Schon dies ist jedoch in den Augen der „moderateren“ Verbände
wie CFDT und Force Ouvrière (FO) zu viel. „Neutral zu bleiben,
bedeutet Komplizenschaft“ konterte Bernard Thibault daraufhin
öffentlich.
Zwar wünschen sich auch die „moderaten“
Gewerkschaften tendenziell eine Ablösung der jetzigen Regierung
und vor allem des jetzigen Präsidenten, etwa zugunsten François
Hollandes. Und jüngste Beschlüsse wie die handstreichartige
Annahme der Mehrwertsteuererhöhung – sie wurde am Abend des 29.
Januar 12 durch Nicolas Sarkozy im Fernsehen angekündigt, und in
der Nacht vom 28. Zum 29. Februar 12 (also auf den Tag genau
einen Monat später) vom Parlament verabschiedet – sind auch bei
ihnen unbeliebt. Allerdings bestehen da durchaus Nuancen.
So sind alle Gewerkschaften im Prinzip gegen
eine weitere Ankündigung Sarkozys: Er hatte am 29. Januar 12
ebenfalls verkündet, künftig sollten Betriebsvereinbarungen in
der Krise, etwa für Lohnsenkungen „zur Rettung von bedrohten
Arbeitsplätzen“, auch individuelle Arbeitsverträge abändern
können.
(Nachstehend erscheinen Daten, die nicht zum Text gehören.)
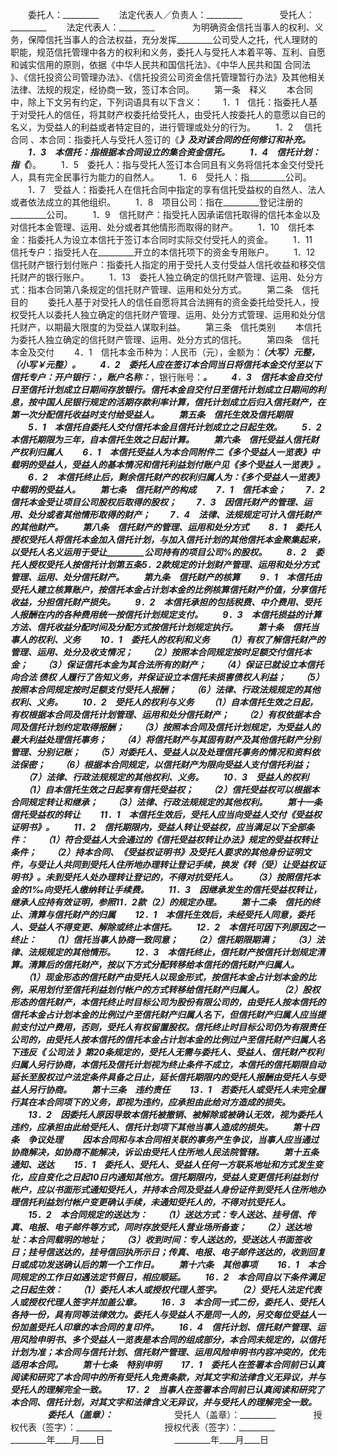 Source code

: 
 



　　委托人：_________
　　法定代表人／负责人：_________　　
　　受托人：_________
　　法定代表人：_________　　
　　为明确资金信托当事人的权利、义务，保障信托当事人的合法权益，充分发挥_________公司受人之托，代人理财的职能，规范信托管理中各方的权利和义务，委托人与受托人本着平等、互利、自愿和诚实信用的原则，依据《中华人民共和国信托法》、《中华人民共和国
合同法
》、《信托投资公司管理办法》、《信托投资公司资金信托管理暂行办法》及其他相关法律、法规的规定，经协商一致，签订本合同。
　　第一条　释义
　　本合同中，除上下文另有约定，下列词语具有以下含义：
　　1．1　信托：指委托人基于对受托人的信任，将其财产权委托给受托人，由受托人按委托人的意愿以自已的名义，为受益人的利益或者特定目的，进行管理或处分的行为。
　　1．2　
信托合同
、本合同：指委托人与受托人签订的《_________》及对该合同的任何修订和补充。
　　1．3　本信托：指根据本合同设立的集合资金信托。
　　1．4　信托计划：指《_________》。
　　1．5　委托人：指与受托人签订本合同且有义务将信托本金交付受托人，具有完全民事行为能力的自然人。
　　1．6　受托人：指_________公司。
　　1．7　受益人：指委托人在信托合同中指定的享有信托受益权的自然人、法人或者依法成立的其他组织。
　　1．8　项目公司：指在_________登记注册的_________公司。
　　1．9　信托财产：指受托人因承诺信托取得的信托本金以及对信托本金管理、运用、处分或者其他情形而取得的财产。
　　1．10　信托本金：指委托人为设立本信托于签订本合同时实际交付受托人的资金。
　　1．11　信托专户：指受托人在_________开立的本信托项下的资金专用账户。
　　1．12　信托财产银行划付账户：指委托人指定的用于受托人支付受益人信托收益和移交信托财产的银行账户。
　　1．13　委托人独立确定的信托财产管理、运用、处分方式：指本合同第八条规定的信托财产管理、运用和处分方式。
　　第二条　信托目的
　　委托人基于对受托人的信任自愿将其合法拥有的资金委托给受托人，授权受托人以委托人独立确定的信托财产管理、运用、处分方式管理、运用和处分信托财产，以期最大限度的为受益人谋取利益。
　　第三条　信托类别
　　本信托为委托人独立确定的信托财产管理、运用、处分方式的信托。
　　第四条　信托本金及交付
　　4．1　信托本金币种为：人民币（元），金额为：_________（大写）元整，（小写￥_________元整）。
　　4．2　委托人应在签订本合同当日将信托本金交付至以下信托专户：开户银行：_________，账户名称：_________，银行账号：_________。
　　4．3　信托本金自交付日至信托计划成立日期间存放银行。信托本金自交付日至信托计划成立日期间的利息，按中国人民银行规定的活期存款利率计算，信托计划成立后归入信托财产，在第一次分配信托收益时支付给受益人。
　　第五条　信托生效及信托期限
　　5．1　本信托自委托人交付信托本金且信托计划成立之日起生效。
　　5．2　本信托期限为三年，自本信托生效之日起计算。
　　第六条　信托受益人信托财产权利归属人
　　6．1　本信托受益人为本合同附件二《多个受益人一览表》中载明的受益人，受益人的基本情况和信托利益划付账户见《多个受益人一览表》。
　　6．2　本信托终止后，剩余信托财产的权利归属人为：《多个受益人一览表》中载明的受益人。
　　第七条　信托财产的构成
　　7．1　信托本金；
　　7．2　信托本金受让项目公司股权后取得的股权；
　　7．3　因信托财产的管理、运用、处分或者其他情形取得的财产；
　　7．4　法律、法规规定可计入信托财产的其他财产。
　　第八条　信托财产的管理、运用和处分方式
　　8．1　委托人授权受托人将信托本金加入信托计划，与加入信托计划的其他信托本金聚集起来，以受托人名义运用于受让_________公司持有的项目公司%的股权。
　　8．2　委托人授权受托人按信托计划第五条5．2款规定的计划财产管理、运用和处分方式管理、运用、处分信托财产。
　　第九条　信托财产的核算
　　9．1　本信托由受托人建立核算账户，按信托本金占计划本金的比例核算信托财产价值，分享信托收益，分担信托财产损失。
　　9．2　本信托承担的包括税费、中介费用、受托人报酬在内的各种费用统一按信托计划规定支付。
　　9．3　本信托损益的计算方法、信托收益分配时间及分配方式按信托计划规定执行。
　　第十条　信托当事人的权利、义务
　　10．1　委托人的权利和义务
　　（1）有权了解信托财产的管理、运用、处分及收支情况；
　　（2）按照本合同规定按时足额交付信托本金；
　　（3）保证信托本金为其合法所有的财产；
　　（4）保证已就设立本信托向合法
债权
人履行了告知义务，并保证设立本信托未损害债权人利益；
　　（5）按照本合同规定按时足额支付受托人报酬；
　　（6）法律、行政法规规定的其他权利、义务。
　　10．2　受托人的权利与义务
　　（1）自本信托生效之日起，有权根据本合同及信托计划管理、运用和处分信托财产；
　　（2）有权依据本合同及信托计划约定取得报酬；
　　（3）按照本合同及信托计划规定，为受益人的最大利益处理信托事务；
　　（4）将信托财产与其固有财产及其他信托财产分别管理、分别记账；
　　（5）对委托人、受益人以及处理信托事务的情况和资料依法保密；
　　（6）根据本合同规定，以信托财产为限向受益人支付信托利益；
　　（7）法律、行政法规规定的其他权利、义务。
　　10．3　受益人的权利
　　（1）自本信托生效之日起享有信托受益权；
　　（2）信托受益权可以根据本合同规定转让和继承；
　　（3）法律、行政法规规定的其他权利。
　　第十一条　信托受益权的转让
　　11．1　本信托生效后，受托人应当向受益人交付《受益权证明书》。
　　11．2　信托期限内，受益人转让受益权，应当满足以下全部条件：
　　（1）符合受益人大会通过的《信托受益权转让办法》规定的受益权转让条件；
　　（2）持本合同、《受益权证明书》及受托人要求的其他身份证明文件，与受让人共同到受托人住所地办理转让登记手续，换发《转（受）让受益权证明书》。未到受托人处办理转让登记的，不得对抗受托人。
　　（3）按照信托本金的1‰向受托人缴纳转让手续费。
　　11．3　因继承发生的信托受益权转让，继承人应持有效证明，参照11．2款（2）的规定办理。
　　第十二条　信托的终止、清算与信托财产的归属
　　12．1　本信托生效后，未经受托人同意，委托人、受益人不得变更、解除或终止本信托。
　　12．2　本信托可因下列原因之一终止：
　　（1）信托当事人协商一致同意；
　　（2）信托期限期满；
　　（3）法律、法规规定的其他情形。
　　12．3　本信托终止，信托财产按信托计划规定清算。清算后的信托财产，按以下方式分配转移给本信托的信托财产归属人。
　　（1）现金形态的信托财产由受托人以现金形式，按信托本金占计划本金的比例，采用划付至信托利益划付帐户的方式转移给信托财产归属人。
　　（2）股权形态的信托财产，本信托终止时目标公司为股份有限公司的，由受托人按本信托的信托本金占计划本金的比例过户至信托财产归属人名下，但信托财产归属人应当提前支付过户费用，否则，受托人有权留置股权。信托终止时目标公司仍为有限责任公司的，由受托人按本信托的信托本金占计划本金的比例过户至信托财产归属人名下违反《
公司法
》第20条规定的，受托人无需与委托人、受益人、信托财产权利归属人另行协商，本信托及信托计划视为终止条件不成立，本信托的信托期限自动延长至股权过户法定条件具备之日止，延长信托期限内的受托人报酬由受托人与受益人另行协商。
　　第十三条　违约责任
　　13．1　若委托人或受托人未完全履行其在本合同项下的义务，即视为违约，应承担由此给对方造成的损失。
　　13．2　因委托人原因导致本信托被撤销、被解除或被确认无效，视为委托人违约，应承担由此给受托人、信托计划项下其他当事人造成的损失。
　　第十四条　争议处理
　　因本合同和与本合同相关联的事务产生争议，当事人应当通过协商解决，如协商不能解决，诉讼由受托人住所地人民法院管辖。
　　第十五条　通知、送达
　　15．1　委托人、受托人、受益人任何一方联系地址和方式发生变化，应自变化之日起10日内通知其他方。信托期限内，受益人变更信托利益划付帐户，应以书面形式通知受托人，并持本合同及受益人身份证件到受托人住所地办理信托利益划付帐户变更确认手续，未通知受托人的，不得对抗受托人。
　　15．2　本合同规定的送达为：
　　（1）送达方式：专人送达、挂号信、传真、电报、电子邮件等方式，同时存放受托人营业场所备查；
　　（2）送达地址：本合同载明的地址；
　　（3）收到时间：专人送达的，受送达人书面签收日；挂号信送达的，挂号信回执所示日；传真、电报、电子邮件送达的，收到回复日或成功发送确认后的第一个工作日。
　　第十六条　其他事项
　　16．1　本合同规定的工作日如遇法定节假日，相应顺延。
　　16．2　本合同自以下条件满足之日起生效：
　　（1）委托人本人或授权代理人签字。
　　（2）受托人法定代表人或授权代理人签字并加盖公章。
　　16．3　本合同一式二份，委托人、受托人各持一份，具有同等法律效力。委托人与受益人不是同一人的，另交每位受益人一份加盖受托人印章的本合同的复印件。
　　16．4　信托计划、信托财产管理、运用风险申明书、多个受益人一览表是本合同的组成部分，本合同未规定的，以信托计划为准；本合同与信托计划、信托财产管理、运用风险申明书内容冲突的，优先适用本合同。
　　第十七条　特别申明
　　17．1　委托人在签署本合同前已认真阅读和研究了本合同中的所有受托人免责条款，对其文字和法律含义无异议，并与受托人的理解完全一致。
　　17．2　当事人在签署本合同前已认真阅读和研究了本合同、信托计划，对其文字和法律含义无异议，并与受托人的理解完全一致。
　　
　　委托人（盖章）：_________　　　　　　　受托人（盖章）：_________　　
　　授权代表（签字）：_________　　　　　　授权代表（签字）：_________　　
　　_________年____月____日　　　　　　　　_________年____月____日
Bislang wäre dies streng rechtswidrig. Nach der Wahl
möchte Sarkozy schnell ein Gesetz dazu verabschieden, und bis
dahin haben nun „die Sozialpartner zwei Monate Zeit“, sich auf
einen entsprechenden Inhalt zu einigen, falls sie es denn
schaffen. Die rechtssozialdemokratische Gewerkschaftsführung der
CFDT kritisierte dies, allerdings eher wegen der Methode denn
wegen der ankündigten Möglichkeiten zur Lohnsenkung oder
Arbeitszeitausdehnung in der Krise. Am 31. Januar 12 gab Marcel
Grignard von der CFDT in Libération bekannt, man
lasse sich nicht durch eine verordnete Frist wie die
angekündigten zwei Monate die Pistole auf die Brust setzen. Um
hinzuzufügen, über betriebliche Vereinbarungen zur
Krisenbewältigung, ja, da lasse man ansonsten durchaus mit sich
reden.
Bei anderen Gewerkschaften wie der CGT wird man dies wohl anders
sehen, aber dies bleibt ein schwacher Trost.